HOMILÍA
El tiempo de Cuaresma está unido a un símbolo que todos conocemos muy bien. Es la ceniza. Depositada sobre nuestra cabeza indica que estamos dispuestos a renovar nuestra vida cristiana. No es fácil la tarea que tenemos por delante. De alguna forma, estamos inclinados al mal, al egoísmo, al orgullo, a la soberbia y, superar todo ello, nos exige esfuerzo. Un esfuerzo que necesita de la ayuda del Señor. Por eso, la cuaresma es también tiempo de oración, de escucha de la Palabra del Señor, de acercarnos al sacramento de la confesión.

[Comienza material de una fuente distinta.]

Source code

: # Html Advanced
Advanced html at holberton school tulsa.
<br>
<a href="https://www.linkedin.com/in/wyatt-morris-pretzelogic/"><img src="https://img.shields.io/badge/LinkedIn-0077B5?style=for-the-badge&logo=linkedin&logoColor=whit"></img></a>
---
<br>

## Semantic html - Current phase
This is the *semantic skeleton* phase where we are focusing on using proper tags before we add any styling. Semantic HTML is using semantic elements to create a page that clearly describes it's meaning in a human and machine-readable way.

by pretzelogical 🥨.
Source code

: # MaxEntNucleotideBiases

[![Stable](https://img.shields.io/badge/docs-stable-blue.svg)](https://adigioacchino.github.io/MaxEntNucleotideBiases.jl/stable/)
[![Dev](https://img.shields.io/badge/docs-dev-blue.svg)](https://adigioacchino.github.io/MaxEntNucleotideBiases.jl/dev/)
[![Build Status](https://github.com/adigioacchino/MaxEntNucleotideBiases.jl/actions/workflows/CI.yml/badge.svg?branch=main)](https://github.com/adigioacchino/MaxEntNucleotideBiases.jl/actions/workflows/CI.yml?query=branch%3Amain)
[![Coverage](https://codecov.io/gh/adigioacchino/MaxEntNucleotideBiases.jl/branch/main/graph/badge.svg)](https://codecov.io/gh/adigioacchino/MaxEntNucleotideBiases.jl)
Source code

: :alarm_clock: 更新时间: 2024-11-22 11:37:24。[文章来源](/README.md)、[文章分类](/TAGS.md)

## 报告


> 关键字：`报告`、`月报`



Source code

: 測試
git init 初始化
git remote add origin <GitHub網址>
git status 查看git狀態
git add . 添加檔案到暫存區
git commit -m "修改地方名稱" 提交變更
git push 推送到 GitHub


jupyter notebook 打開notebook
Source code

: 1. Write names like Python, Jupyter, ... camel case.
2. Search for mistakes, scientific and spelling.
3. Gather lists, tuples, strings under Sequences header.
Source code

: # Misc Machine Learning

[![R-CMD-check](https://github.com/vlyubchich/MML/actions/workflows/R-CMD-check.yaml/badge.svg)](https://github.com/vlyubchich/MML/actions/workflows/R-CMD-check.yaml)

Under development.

La primera lectura la hemos tomado del libro del Deuteronomio. El autor le recuerda a su pueblo que, en el pasado, han sentido la ayuda del Señor. Por eso, les anima, a poner en su presencia, “las primicias de los frutos del suelo” en señal de agradecimiento. Recordemos nuestra propia historia personal y descubriremos cómo, también a nosotros, el Señor nos ha acompañado en los momentos difíciles. ¡Ojala que la Cuaresma sea, para cada uno, un tiempo para saber dar gracias por los bienes recibidos en tantos momentos de nuestra vida!
La segunda lectura, de San Pablo a los Romanos, nos ha impulsado a creer y a practicar, con los labios y el corazón, la fe que nos fue anunciada. En este tiempo cuaresmal, revisemos la fe que profesamos, la esperanza que nos mantiene en pie y la caridad que es el fruto de una fe vivida con pasión. El Señor nos tiende la mano. Agarrémonos a ella.

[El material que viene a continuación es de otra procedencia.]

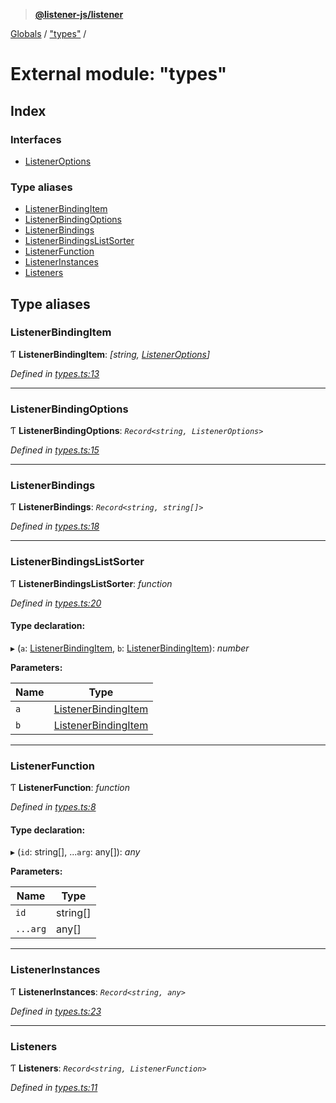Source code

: > **[@listener-js/listener](../README.md)**

[Globals](../globals.md) / ["types"](_types_.md) /

# External module: "types"

## Index

### Interfaces

* [ListenerOptions](../interfaces/_types_.listeneroptions.md)

### Type aliases

* [ListenerBindingItem](_types_.md#listenerbindingitem)
* [ListenerBindingOptions](_types_.md#listenerbindingoptions)
* [ListenerBindings](_types_.md#listenerbindings)
* [ListenerBindingsListSorter](_types_.md#listenerbindingslistsorter)
* [ListenerFunction](_types_.md#listenerfunction)
* [ListenerInstances](_types_.md#listenerinstances)
* [Listeners](_types_.md#listeners)

## Type aliases

###  ListenerBindingItem

Ƭ **ListenerBindingItem**: *[string, [ListenerOptions](../interfaces/_types_.listeneroptions.md)]*

*Defined in [types.ts:13](https://github.com/listener-js/listener/blob/34983e2/src/types.ts#L13)*

___

###  ListenerBindingOptions

Ƭ **ListenerBindingOptions**: *`Record<string, ListenerOptions>`*

*Defined in [types.ts:15](https://github.com/listener-js/listener/blob/34983e2/src/types.ts#L15)*

___

###  ListenerBindings

Ƭ **ListenerBindings**: *`Record<string, string[]>`*

*Defined in [types.ts:18](https://github.com/listener-js/listener/blob/34983e2/src/types.ts#L18)*

___

###  ListenerBindingsListSorter

Ƭ **ListenerBindingsListSorter**: *function*

*Defined in [types.ts:20](https://github.com/listener-js/listener/blob/34983e2/src/types.ts#L20)*

#### Type declaration:

▸ (`a`: [ListenerBindingItem](_types_.md#listenerbindingitem), `b`: [ListenerBindingItem](_types_.md#listenerbindingitem)): *number*

**Parameters:**

Name | Type |
------ | ------ |
`a` | [ListenerBindingItem](_types_.md#listenerbindingitem) |
`b` | [ListenerBindingItem](_types_.md#listenerbindingitem) |

___

###  ListenerFunction

Ƭ **ListenerFunction**: *function*

*Defined in [types.ts:8](https://github.com/listener-js/listener/blob/34983e2/src/types.ts#L8)*

#### Type declaration:

▸ (`id`: string[], ...`arg`: any[]): *any*

**Parameters:**

Name | Type |
------ | ------ |
`id` | string[] |
`...arg` | any[] |

___

###  ListenerInstances

Ƭ **ListenerInstances**: *`Record<string, any>`*

*Defined in [types.ts:23](https://github.com/listener-js/listener/blob/34983e2/src/types.ts#L23)*

___

###  Listeners

Ƭ **Listeners**: *`Record<string, ListenerFunction>`*

*Defined in [types.ts:11](https://github.com/listener-js/listener/blob/34983e2/src/types.ts#L11)*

El relato del evangelio de Lucas nos ha hablado de las tentaciones de Jesús. También nosotros somos tentados en ocasiones. ¡Ojalá que, como él, las sepamos superar, haciendo nuestra, en esta cuaresma, la oración del Padre Nuestro! Esa oración en la que, entre otras cosas, le pedimos al Señor “que no nos deje caer en la tentación”. ¿Por qué no rezar esa oración, al principio y al final del día, como un compromiso?